Operasi militer Amerika Serikat terhadap Iran sejak Sabtu 28 Februari 2026 mulai memunculkan kerugian besar bagi Washington.

Nilai peralatan militer AS yang rusak atau hancur dalam rangkaian serangan balasan Iran mencapai hampir 2 miliar dolar Amerika Serikat sekitar Rp33,79 triliun.

Kerugian terbesar berasal dari sistem radar peringatan dini AN/FPS-132 di Pangkalan Udara AI Udeid, Qatar, yang bernilai sekitar 1,1 miliar dolar Amerika Serikat.

Radar tersebut dilaporkan terkena serangan rudal Iran pada Sabtu dan mengalami kerusakan, sebagaimana dikonfirmasi diotoritas Qatar.

Kemudian, kejadian lain menimpa militer AS ketika tiga jet tempur F-15E Strike Eagle jatuh akibat tembakan salah sasaran dari sistem pertahanan udara Kuwait.

Meskipun enam awaknya berhasil selamat, ketiga pesawat hancur. Biaya penggantiannya diperkirakan mencapai 282 juta dolar AS.

Tak hanya itu, Iran juga menyerang markas Armada Kelima Angkatan Laut AS di Manama, Bahrain, menghancurkan dua terminal komunikasi satelit serta sejumlah bangunan besar.

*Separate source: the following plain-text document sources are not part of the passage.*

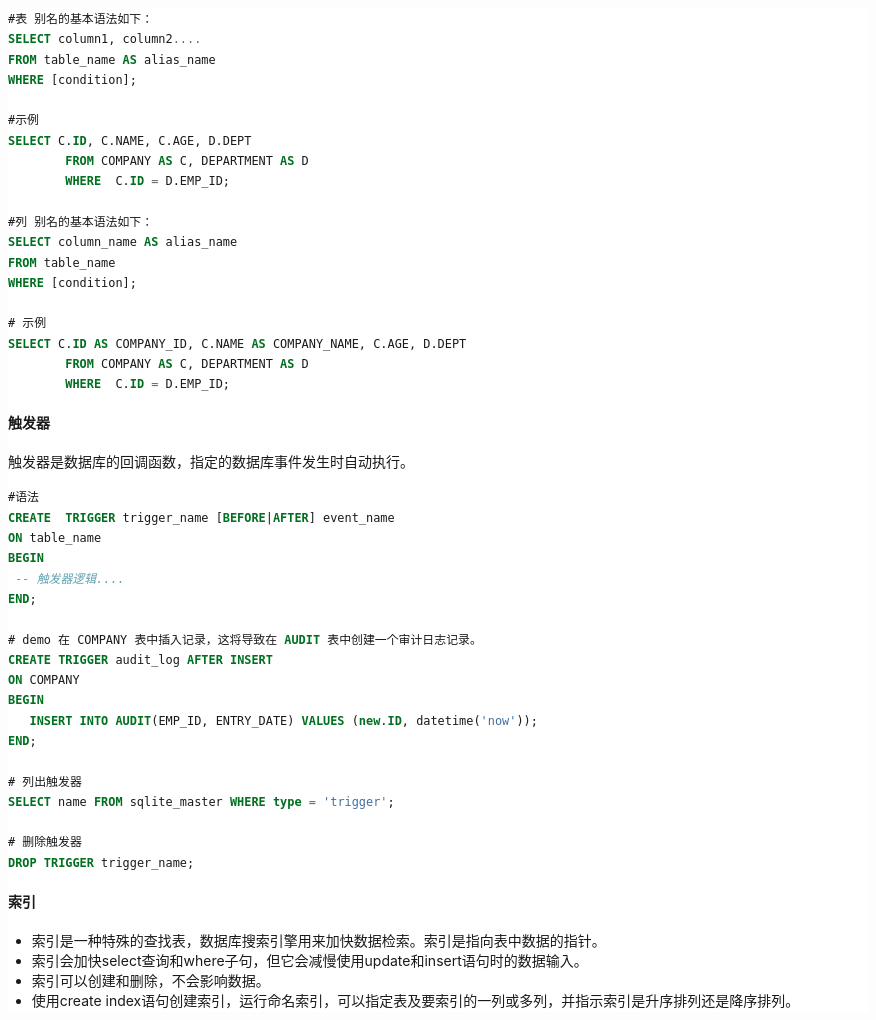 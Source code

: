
```sql
#表 别名的基本语法如下：
SELECT column1, column2....
FROM table_name AS alias_name
WHERE [condition];

#示例
SELECT C.ID, C.NAME, C.AGE, D.DEPT
        FROM COMPANY AS C, DEPARTMENT AS D
        WHERE  C.ID = D.EMP_ID;

#列 别名的基本语法如下：
SELECT column_name AS alias_name
FROM table_name
WHERE [condition];

# 示例
SELECT C.ID AS COMPANY_ID, C.NAME AS COMPANY_NAME, C.AGE, D.DEPT
        FROM COMPANY AS C, DEPARTMENT AS D
        WHERE  C.ID = D.EMP_ID;
```

#### <span id="head27">触发器</span>

触发器是数据库的回调函数，指定的数据库事件发生时自动执行。

```sql
#语法
CREATE  TRIGGER trigger_name [BEFORE|AFTER] event_name 
ON table_name
BEGIN
 -- 触发器逻辑....
END;

# demo 在 COMPANY 表中插入记录，这将导致在 AUDIT 表中创建一个审计日志记录。
CREATE TRIGGER audit_log AFTER INSERT 
ON COMPANY
BEGIN
   INSERT INTO AUDIT(EMP_ID, ENTRY_DATE) VALUES (new.ID, datetime('now'));
END;

# 列出触发器
SELECT name FROM sqlite_master WHERE type = 'trigger';

# 删除触发器
DROP TRIGGER trigger_name;
```

#### <span id="head28">索引</span>

- 索引是一种特殊的查找表，数据库搜索引擎用来加快数据检索。索引是指向表中数据的指针。
- 索引会加快select查询和where子句，但它会减慢使用update和insert语句时的数据输入。
- 索引可以创建和删除，不会影响数据。
- 使用create index语句创建索引，运行命名索引，可以指定表及要索引的一列或多列，并指示索引是升序排列还是降序排列。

Teheran mengklaim telah menghancurkan komponen radar AN/TPY-2 dari sistem pertahanan rudal THAAD yang ditempatkan di kawasan industri Al-Ruwais, Uni Emirat Arab.

Citra satelit menunjukkan adanya serangan di lokasi tersebut, dengan nilai komponen radar diperkirakan mencapai 500 juta dolar AS.

Secara keseluruhan, Iran disebut telah merusak aset militer AS senilai sekitar 1,9 miliar dolar AS sekitar Rp32,11 triliun di berbagai lokasi Timur Tengah.

Serangan tersebut menargetkan sedikitnya tujuh fasilitas militer AS, termasuk markas Armada Kelima di Bahrain, beberapa pangkalan di Kuwait, pangkalan Erbit di Irak, Pelabuhan Jebel Ali di UEA, serta Pangkalan Udara Al-Udeid di Qatar.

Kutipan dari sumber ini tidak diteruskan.